**Task brief**
Count how many lines below include the string "alpha", and give that number without anything else.

-- Opening Marker --

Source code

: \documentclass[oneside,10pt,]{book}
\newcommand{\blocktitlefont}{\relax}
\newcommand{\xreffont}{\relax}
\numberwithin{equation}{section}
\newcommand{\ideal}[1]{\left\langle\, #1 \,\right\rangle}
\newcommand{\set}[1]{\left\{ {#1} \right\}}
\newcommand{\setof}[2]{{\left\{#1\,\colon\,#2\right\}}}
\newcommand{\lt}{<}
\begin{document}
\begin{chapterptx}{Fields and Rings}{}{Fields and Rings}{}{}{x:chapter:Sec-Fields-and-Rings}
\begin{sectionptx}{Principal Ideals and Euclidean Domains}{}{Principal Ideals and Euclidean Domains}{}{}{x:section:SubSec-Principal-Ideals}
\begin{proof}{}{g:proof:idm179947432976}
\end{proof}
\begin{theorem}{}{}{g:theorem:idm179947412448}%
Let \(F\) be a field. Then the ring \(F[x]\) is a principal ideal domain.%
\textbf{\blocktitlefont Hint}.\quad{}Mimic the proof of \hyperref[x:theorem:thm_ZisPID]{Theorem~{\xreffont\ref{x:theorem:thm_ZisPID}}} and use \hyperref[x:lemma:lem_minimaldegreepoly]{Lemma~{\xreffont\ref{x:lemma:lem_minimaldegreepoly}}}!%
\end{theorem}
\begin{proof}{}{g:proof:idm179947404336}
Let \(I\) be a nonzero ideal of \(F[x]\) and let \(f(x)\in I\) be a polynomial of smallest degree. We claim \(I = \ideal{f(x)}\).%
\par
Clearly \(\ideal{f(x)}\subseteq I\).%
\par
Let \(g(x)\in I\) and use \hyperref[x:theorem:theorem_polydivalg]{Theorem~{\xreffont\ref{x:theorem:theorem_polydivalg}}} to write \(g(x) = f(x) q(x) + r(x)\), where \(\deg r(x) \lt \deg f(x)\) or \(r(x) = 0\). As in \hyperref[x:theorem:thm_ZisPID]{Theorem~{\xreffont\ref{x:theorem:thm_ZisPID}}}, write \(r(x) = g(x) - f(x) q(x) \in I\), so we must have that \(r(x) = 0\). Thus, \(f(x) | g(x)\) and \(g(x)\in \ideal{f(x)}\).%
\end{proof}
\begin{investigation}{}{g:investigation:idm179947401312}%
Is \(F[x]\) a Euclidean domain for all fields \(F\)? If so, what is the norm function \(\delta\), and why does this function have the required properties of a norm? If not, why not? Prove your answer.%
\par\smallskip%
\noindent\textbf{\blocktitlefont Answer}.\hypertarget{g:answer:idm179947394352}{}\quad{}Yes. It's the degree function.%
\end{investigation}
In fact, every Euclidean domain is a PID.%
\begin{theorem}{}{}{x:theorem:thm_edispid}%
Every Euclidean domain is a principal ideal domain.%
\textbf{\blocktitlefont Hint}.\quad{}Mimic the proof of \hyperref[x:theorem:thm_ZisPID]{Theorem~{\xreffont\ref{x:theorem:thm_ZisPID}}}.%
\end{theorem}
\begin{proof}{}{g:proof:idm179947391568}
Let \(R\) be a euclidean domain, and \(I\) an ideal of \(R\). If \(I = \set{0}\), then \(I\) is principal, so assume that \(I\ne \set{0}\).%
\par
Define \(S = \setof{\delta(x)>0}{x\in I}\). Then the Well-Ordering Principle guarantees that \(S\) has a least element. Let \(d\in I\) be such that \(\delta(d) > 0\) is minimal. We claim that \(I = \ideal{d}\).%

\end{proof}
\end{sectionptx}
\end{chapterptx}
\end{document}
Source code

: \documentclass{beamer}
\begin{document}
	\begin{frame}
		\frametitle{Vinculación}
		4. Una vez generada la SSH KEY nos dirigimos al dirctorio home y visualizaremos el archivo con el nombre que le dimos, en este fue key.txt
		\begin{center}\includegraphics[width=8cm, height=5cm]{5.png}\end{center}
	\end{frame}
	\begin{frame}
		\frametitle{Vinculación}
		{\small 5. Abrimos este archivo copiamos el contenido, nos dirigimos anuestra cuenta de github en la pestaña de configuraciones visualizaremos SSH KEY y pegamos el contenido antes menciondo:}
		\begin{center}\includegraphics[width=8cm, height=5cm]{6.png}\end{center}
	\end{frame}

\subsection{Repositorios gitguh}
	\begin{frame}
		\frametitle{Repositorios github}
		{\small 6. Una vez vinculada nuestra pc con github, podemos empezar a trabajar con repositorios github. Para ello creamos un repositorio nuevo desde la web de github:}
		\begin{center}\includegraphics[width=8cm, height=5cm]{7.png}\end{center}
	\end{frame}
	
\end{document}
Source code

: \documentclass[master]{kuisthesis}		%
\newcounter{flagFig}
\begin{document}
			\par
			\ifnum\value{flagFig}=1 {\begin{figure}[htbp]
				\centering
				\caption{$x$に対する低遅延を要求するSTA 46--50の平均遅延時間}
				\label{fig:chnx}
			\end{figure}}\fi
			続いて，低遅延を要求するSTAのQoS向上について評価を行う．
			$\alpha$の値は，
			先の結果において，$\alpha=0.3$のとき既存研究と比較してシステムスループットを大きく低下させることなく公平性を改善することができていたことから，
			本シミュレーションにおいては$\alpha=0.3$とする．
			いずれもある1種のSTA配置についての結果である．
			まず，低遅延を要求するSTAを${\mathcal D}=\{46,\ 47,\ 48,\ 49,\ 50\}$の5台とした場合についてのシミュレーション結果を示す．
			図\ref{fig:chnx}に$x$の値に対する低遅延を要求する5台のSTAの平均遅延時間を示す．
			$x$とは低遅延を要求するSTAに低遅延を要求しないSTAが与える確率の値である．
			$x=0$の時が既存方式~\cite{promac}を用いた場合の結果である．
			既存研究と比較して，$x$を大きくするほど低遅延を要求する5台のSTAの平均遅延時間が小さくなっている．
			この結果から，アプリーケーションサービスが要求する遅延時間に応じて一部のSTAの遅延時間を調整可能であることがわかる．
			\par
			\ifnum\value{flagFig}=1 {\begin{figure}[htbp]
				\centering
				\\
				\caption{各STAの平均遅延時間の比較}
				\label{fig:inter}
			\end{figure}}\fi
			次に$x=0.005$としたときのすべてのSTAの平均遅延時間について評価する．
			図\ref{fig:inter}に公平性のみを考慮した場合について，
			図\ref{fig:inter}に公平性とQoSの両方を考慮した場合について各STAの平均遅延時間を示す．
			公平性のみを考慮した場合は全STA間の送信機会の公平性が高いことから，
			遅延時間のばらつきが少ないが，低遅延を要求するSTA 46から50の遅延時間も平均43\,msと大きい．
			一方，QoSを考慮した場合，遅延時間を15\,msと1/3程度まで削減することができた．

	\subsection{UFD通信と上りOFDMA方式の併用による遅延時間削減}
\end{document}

-- Closing Marker --

**Answer space**
3